As a surgeon, my primary goal is to find the most serious injuries and control them long enough to get his heart working again. CPR by itself doesn't work when there isn't enough blood left for the heart to pump.
As the ER resident places the breathing tube, I look the patient over. He has bullet holes in his arms, his legs, his chest, and his abdomen. Anything and everything could be injured.
I do the only thing we have left in that situation. With no time to get him to the operating room, I go to work in the trauma bay. I put a clamp on his aorta to divert any remaining blood to his brain. I sew up holes in his heart and search for injuries to his lungs and major blood vessels. All the while, my colleagues are giving him blood and medicine, including injections of epinephrine directly into the heart to make it start again.
But it doesn't.
As we call time of death, I look up at my patient's face. He has braces on his teeth.

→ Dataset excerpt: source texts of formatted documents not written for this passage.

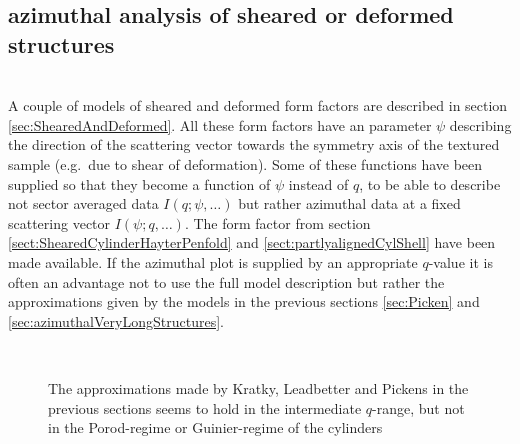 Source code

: \newpage
\subsection{azimuthal analysis of sheared or deformed structures} ~\\
A couple of models of sheared and deformed form factors are described in section \ref{sec:ShearedAndDeformed}. All these form factors have an parameter $\psi$ describing the direction of the scattering vector towards the symmetry axis of the textured sample (e.g.\ due to shear of deformation). Some of these functions have been supplied so that they become a function of $\psi$ instead of $q$, to be able to describe not sector averaged data $I(q;\psi,\ldots)$ but rather azimuthal data at a fixed scattering vector $I(\psi;q,\ldots)$. The form factor from section \ref{sect:ShearedCylinderHayterPenfold} and \ref{sect:partlyalignedCylShell} have been made available. If the azimuthal plot is supplied by an appropriate $q$-value it is often an advantage not to use the full model description but rather the approximations given by the models in the previous sections \ref{sec:Picken} and \ref{sec:azimuthalVeryLongStructures}.

\begin{figure}[htb]
\hfill
{} \\
\caption{The approximations made by Kratky, Leadbetter and Pickens in the previous sections seems to hold in the intermediate $q$-range, but not in the Porod-regime or Guinier-regime of the cylinders}
\label{fig:comparisionOfAzimuthalIntModels}
\end{figure}

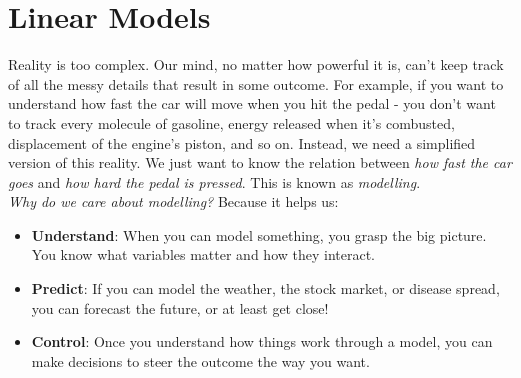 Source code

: \chapter{Linear Models}

Reality is too complex. Our mind, no matter how powerful it is, can't keep track of all the messy details that result in some outcome. For example, if you want to understand how fast the car will move when you hit the pedal - you don't want to track every molecule of gasoline, energy released when it's combusted, displacement of the engine's piston, and so on. Instead, we need a simplified version of this reality. We just want to know the relation between \textit{how fast the car goes} and \textit{how hard the pedal is pressed}. This is known as \textit{modelling}.\\

\textit{Why do we care about modelling?} Because it helps us: 

\begin{itemize}
    \item \textbf{Understand}: When you can model something, you grasp the big picture. You know what variables matter and how they interact.
    \item \textbf{Predict}: If you can model the weather, the stock market, or disease spread, you can forecast the future, or at least get close!
    \item \textbf{Control}: Once you understand how things work through a model, you can make decisions to steer the outcome the way you want.
\end{itemize}


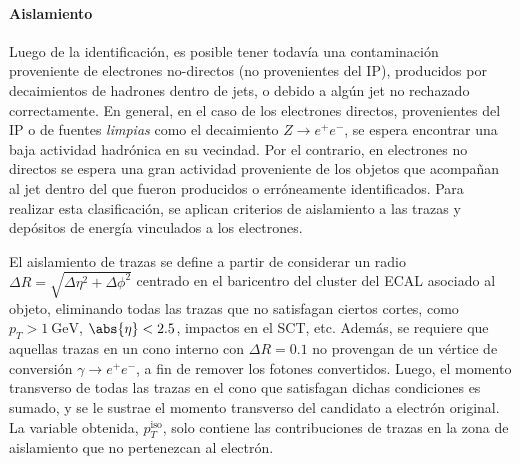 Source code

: \paragraph{Aislamiento}

Luego de la identificación, es posible tener todavía una contaminación proveniente de electrones no-directos (no provenientes del IP), producidos por decaimientos de hadrones dentro de jets, o debido a algún jet no rechazado correctamente. En general, en el caso de los electrones directos, provenientes del IP o de fuentes \textit{limpias} como el decaimiento $Z \to e^+ e^-$, se espera encontrar una baja actividad hadrónica en su vecindad. Por el contrario, en electrones no directos se espera una gran actividad proveniente de los objetos que acompañan al jet dentro del que fueron producidos o erróneamente identificados. Para realizar esta clasificación, se aplican criterios de aislamiento a las trazas y depósitos de energía vinculados a los electrones.

El aislamiento de trazas se define a partir de considerar un radio $\Delta R = \sqrt{\Delta\eta^2 + \Delta\phi^2}$ centrado en el baricentro del cluster del ECAL asociado al objeto, eliminando todas las trazas que no satisfagan ciertos cortes, como $p_T > \SI{1}{\GeV}$, $\abs{\eta} < 2.5$, impactos en el SCT, etc. Además, se requiere que aquellas trazas en un cono interno con $\Delta R = 0.1$ no provengan de un vértice de conversión $\gamma \to e^+ e^-$, a fin de remover los fotones convertidos. Luego, el momento transverso de todas las trazas en el cono que satisfagan dichas condiciones es sumado, y se le sustrae el momento transverso del candidato a electrón original. La variable obtenida, $p_T^{\text{iso}}$, solo contiene las contribuciones de trazas en la zona de aislamiento que no pertenezcan al electrón.

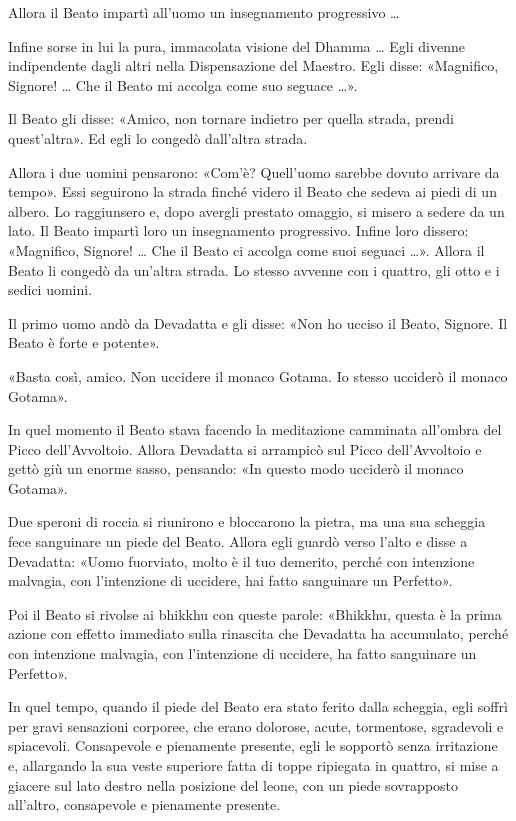 Allora il Beato impartì all’uomo un insegnamento progressivo …

Infine sorse in lui la pura, immacolata visione del Dhamma … Egli divenne
indipendente dagli altri nella Dispensazione del Maestro. Egli disse:
«Magnifico, Signore! … Che il Beato mi accolga come suo seguace …».

Il Beato gli disse: «Amico, non tornare indietro per quella strada, prendi
quest’altra». Ed egli lo congedò dall’altra strada.

Allora i due uomini pensarono: «Com’è? Quell’uomo sarebbe dovuto arrivare da
tempo». Essi seguirono la strada finché videro il Beato che sedeva ai piedi di
un albero. Lo raggiunsero e, dopo avergli prestato omaggio, si misero a sedere
da un lato. Il Beato impartì loro un insegnamento progressivo. Infine loro
dissero: «Magnifico, Signore! … Che il Beato ci accolga come suoi seguaci …».
Allora il Beato li congedò da un’altra strada. Lo stesso avvenne con i quattro,
gli otto e i sedici uomini.

Il primo uomo andò da Devadatta e gli disse: «Non ho ucciso il Beato, Signore.
Il Beato è forte e potente».

«Basta così, amico. Non uccidere il monaco Gotama. Io stesso ucciderò il monaco
Gotama».

In quel momento il Beato stava facendo la meditazione camminata all’ombra del
Picco dell’Avvoltoio. Allora Devadatta si arrampicò sul Picco dell’Avvoltoio e
gettò giù un enorme sasso, pensando: «In questo modo ucciderò il monaco Gotama».

Due speroni di roccia si riunirono e bloccarono la pietra, ma una sua scheggia
fece sanguinare un piede del Beato. Allora egli guardò verso l’alto e disse a
Devadatta: «Uomo fuorviato, molto è il tuo demerito, perché con intenzione
malvagia, con l’intenzione di uccidere, hai fatto sanguinare un Perfetto».

Poi il Beato si rivolse ai bhikkhu con queste parole: «Bhikkhu, questa è la
prima azione con effetto immediato sulla rinascita che Devadatta ha accumulato,
perché con intenzione malvagia, con l’intenzione di uccidere, ha fatto
sanguinare un Perfetto».


 In quel tempo, quando il piede del Beato era stato ferito
dalla scheggia, egli soffrì per gravi sensazioni corporee, che erano dolorose,
acute, tormentose, sgradevoli e spiacevoli. Consapevole e pienamente presente,
egli le sopportò senza irritazione e, allargando la sua veste superiore fatta di
toppe ripiegata in quattro, si mise a giacere sul lato destro nella posizione
del leone, con un piede sovrapposto all’altro, consapevole e pienamente
presente.

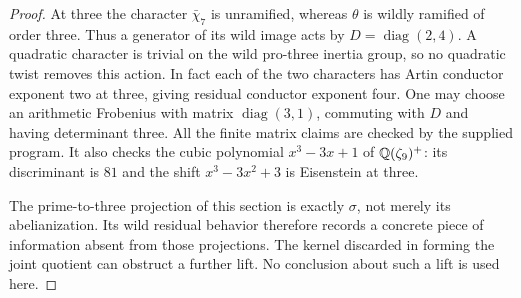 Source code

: \begin{proof}
At three the character $\bar\chi_7$ is unramified, whereas $\theta$
is wildly ramified of order three. Thus a generator of its wild image
acts by $D=\operatorname{diag}(2,4)$. A quadratic character is trivial
on the wild pro-three inertia group, so no quadratic twist removes
this action. In fact each of the two characters has Artin conductor
exponent two at three, giving residual conductor exponent four.
One may choose an arithmetic Frobenius with matrix
$\operatorname{diag}(3,1)$, commuting with $D$ and having determinant
three. All the finite matrix claims are checked by the supplied program.
It also checks the cubic polynomial $x^3-3x+1$ of
$\mathbb Q(\zeta_9)^+$: its discriminant is $81$ and the shift
$x^3-3x^2+3$ is Eisenstein at three.

The prime-to-three projection of this section is exactly $\sigma$,
not merely its abelianization. Its wild residual behavior therefore
records a concrete piece of information absent from those projections.
The kernel discarded in forming the joint quotient can obstruct a
further lift. No conclusion about such a lift is used here.
\end{proof}

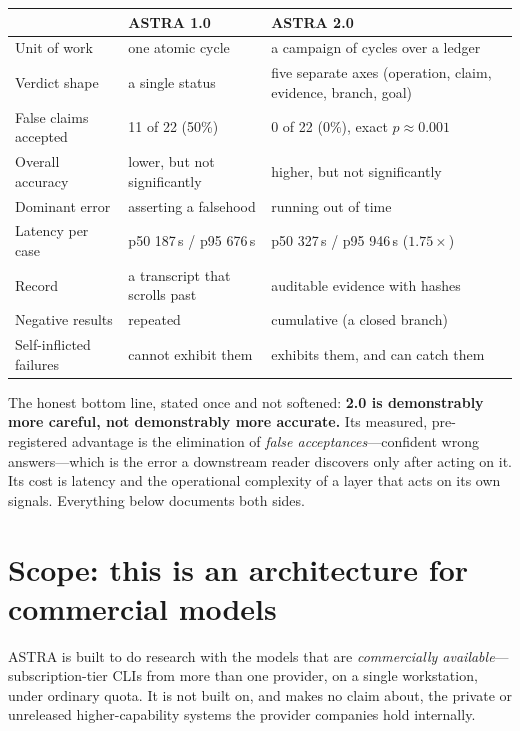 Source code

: \documentclass[11pt,a4paper]{article}
\newcommand{\viol}[1]{\textcolor{astrared}{#1}}
\newcommand{\okk}[1]{\textcolor{astragreen}{#1}}
\begin{document}
\begin{center}
\small
\begin{tabular}{@{}p{4.3cm}p{4.9cm}p{4.9cm}@{}}
\toprule
 & \textbf{ASTRA 1.0} & \textbf{ASTRA 2.0} \\
\midrule
Unit of work & one atomic cycle & a campaign of cycles over a ledger \\
Verdict shape & a single status & five separate axes (operation, claim, evidence, branch, goal) \\
False claims accepted & 11 of 22 (\viol{50\%}) & 0 of 22 (\okk{0\%}), exact $p\approx0.001$ \\
Overall accuracy & lower, but not significantly & higher, but not significantly \\
Dominant error & asserting a falsehood & running out of time \\
Latency per case & p50 187\,s / p95 676\,s & p50 327\,s / p95 946\,s ($1.75\times$) \\
Record & a transcript that scrolls past & auditable evidence with hashes \\
Negative results & repeated & cumulative (a closed branch) \\
Self-inflicted failures & cannot exhibit them & exhibits them, and can catch them \\
\bottomrule
\end{tabular}
\end{center}

\noindent The honest bottom line, stated once and not softened: \textbf{2.0 is
demonstrably more careful, not demonstrably more accurate.} Its measured, pre-
registered advantage is the elimination of \emph{false acceptances}---confident
wrong answers---which is the error a downstream reader discovers only after acting
on it. Its cost is latency and the operational complexity of a layer that acts on
its own signals. Everything below documents both sides.

\section{Scope: this is an architecture for commercial models}
\label{sec:scope}

ASTRA is built to do research with the models that are \emph{commercially
available}---subscription-tier CLIs from more than one provider, on a single
workstation, under ordinary quota. It is not built on, and makes no claim about,
the private or unreleased higher-capability systems the provider companies hold
internally.
\end{document}
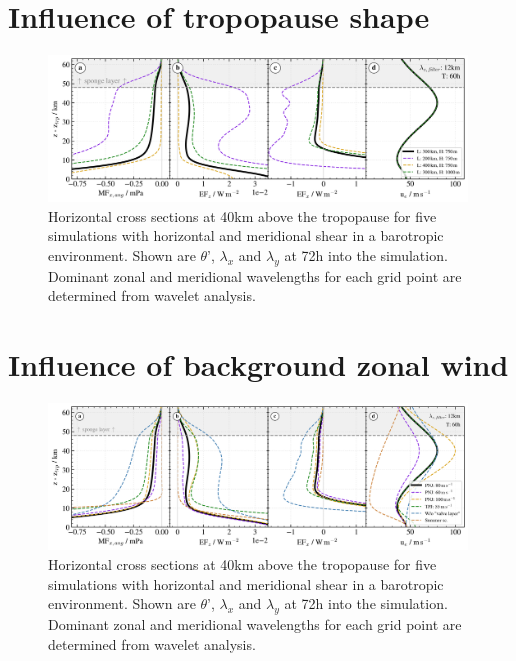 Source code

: \section{Influence of tropopause shape}
\begin{figure}[tbp]
    \centering
    \includegraphics[width=0.99\textwidth]{figures_q3D/TD-zprofiles-translbq3D_shape-T60h-avg.png}
    \caption{Horizontal cross sections at 40km above the tropopause for five simulations with horizontal and meridional shear in a barotropic environment. Shown are $\theta$', $\lambda_x$ and $\lambda_y$ at 72h into the simulation. Dominant zonal and meridional wavelengths for each grid point are determined from wavelet analysis.}
    \label{fig:q3D_shape}
\end{figure}


\section{Influence of background zonal wind}
\label{sec:q3D-wind}
\begin{figure}[tbp]
    \centering
    \includegraphics[width=0.99\textwidth]{figures_q3D/TD-zprofiles-translbq3D_wind-T60h-avg.png}
    \caption{Horizontal cross sections at 40km above the tropopause for five simulations with horizontal and meridional shear in a barotropic environment. Shown are $\theta$', $\lambda_x$ and $\lambda_y$ at 72h into the simulation. Dominant zonal and meridional wavelengths for each grid point are determined from wavelet analysis.}
    \label{fig:q3D-wind}
\end{figure}

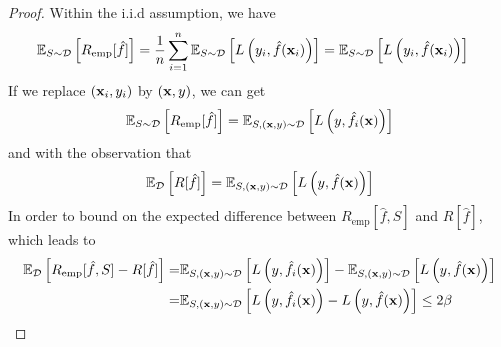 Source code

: \begin{proof}
	Within the i.i.d assumption, we have
	\begin{equation}
		\begin{aligned}
			\mathbb{E}_{S\sim\mathcal{D}}\left[R_{\text{emp}}[\hat{f}]\right] & =\frac{1}{n}\sum_{i=1}^{n}\mathbb{E}_{S\sim\mathcal{D}}\left[L\left(y_{i},\hat{f}(\mathbf{x}_{i})\right)\right]=\mathbb{E}_{S\sim\mathcal{D}}\left[L\left(y_{i},\hat{f}(\mathbf{x}_{i})\right)\right]
		\end{aligned}
	\end{equation}
	If we replace \((\mathbf{x}_{i},y_{i})\) by \((\mathbf{x},y)\), we can get
	\begin{equation}
		\mathbb{E}_{S\sim\mathcal{D}}\left[R_{\text{emp}}[\hat{f}]\right]=\mathbb{E}_{S,\left(\mathbf{x},y\right)\sim\mathcal{D}}\left[L\left(y,\hat{f}_{i}(\mathbf{x})\right)\right]
	\end{equation}
	and with the observation that
	\begin{equation}
		\mathbb{E}_{\mathcal{D}}\left[R[\hat{f}]\right]=\mathbb{E}_{S,\left(\mathbf{x},y\right)\sim\mathcal{D}}\left[L\left(y,\hat{f}(\mathbf{x})\right)\right]
	\end{equation}
	In order to bound on the expected difference between \(R_{\text{emp}}[\hat{f},S]\) and \(R[\hat{f}]\), which leads to
	\begin{equation}
		\begin{aligned}
			\mathbb{E}_{\mathcal{D}}\left[R_{\text{emp}}[\hat{f},S]-R[\hat{f}]\right]= & \mathbb{E}_{S,\left(\mathbf{x},y\right)\sim\mathcal{D}}\left[L\left(y,\hat{f}_{i}(\mathbf{x})\right)\right]-\mathbb{E}_{S,\left(\mathbf{x},y\right)\sim\mathcal{D}}\left[L\left(y,\hat{f}(\mathbf{x})\right)\right] \\
			=                                                                    & \mathbb{E}_{S,\left(\mathbf{x},y\right)\sim\mathcal{D}}\left[L\left(y,\hat{f}_{i}(\mathbf{x})\right)-L\left(y,\hat{f}(\mathbf{x})\right)\right]\leq 2\beta
		\end{aligned}
	\end{equation}


\end{proof}
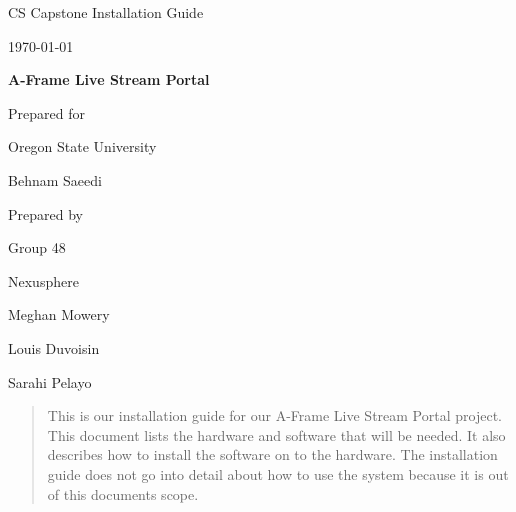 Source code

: \documentclass[onecolumn, draftclsnofoot,10pt, compsoc]{IEEEtran}
\def \CapstoneTeamName{		Nexusphere}
\def \CapstoneTeamNumber{		48}
\def \GroupMemberOne{			Meghan Mowery}
\def \GroupMemberTwo{			Louis Duvoisin}
\def \GroupMemberThree{			Sarahi Pelayo}
\def \CapstoneProjectName{		A-Frame Live Stream Portal}
\def \CapstoneSponsorCompany{	Oregon State University}
\def \CapstoneSponsorPerson{		Behnam Saeedi}
\def \DocType{		Installation Guide
				}
\begin{document}
\begin{titlepage}
    \begin{singlespace}
        \hfill 
        \par\vspace{.2in}
        \centering
        \scshape{
            \huge CS Capstone \DocType \par
            {\large\today}\par
            \vspace{.5in}
            \textbf{\Huge\CapstoneProjectName}\par
            \vfill
            {\large Prepared for}\par
            \Huge \CapstoneSponsorCompany\par
            \vspace{5pt}
            {\Large\CapstoneSponsorPerson\par}
            {\large Prepared by }\par
            Group\CapstoneTeamNumber\par
            \CapstoneTeamName\par 
            \vspace{5pt}
            {\Large
                \GroupMemberOne\par
                \GroupMemberTwo\par
                \GroupMemberThree\par
            }
            \vspace{20pt}
        }
        \begin{abstract}
        	This is our installation guide for our A-Frame Live Stream Portal project. This document lists the hardware and software that will be needed. It also describes how to install the software on to the hardware. The installation guide does not go into detail about how to use the system because it is out of this documents scope.
        \end{abstract}     
    \end{singlespace}
\end{titlepage}
\newpage
{}
\tableofcontents
\clearpage
\end{document}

The first patient, the one who was rolled past me, will likely never walk again because of a spinal cord injury. The third was shot in a leg but, fortunately, no major blood vessels were hit.
One life interrupted, one forever altered, one taken away, all in an instant.
I am dedicating my life to saving patients after the worst has happened. But I know the best thing I can do is to keep people from becoming my patients in the first place.
I see the results of gun violence like this all the time, but we cannot let it become routine. No other type of weapon can cause this much deliberate destruction so quickly.
We advocate for smoke alarms, seat belts, and bike helmets, because they save lives. Yet when gun violence strikes down more victims, we act as if we were powerless to stop it.
Saving lives is entirely within my lane, and I refuse to act powerless any more.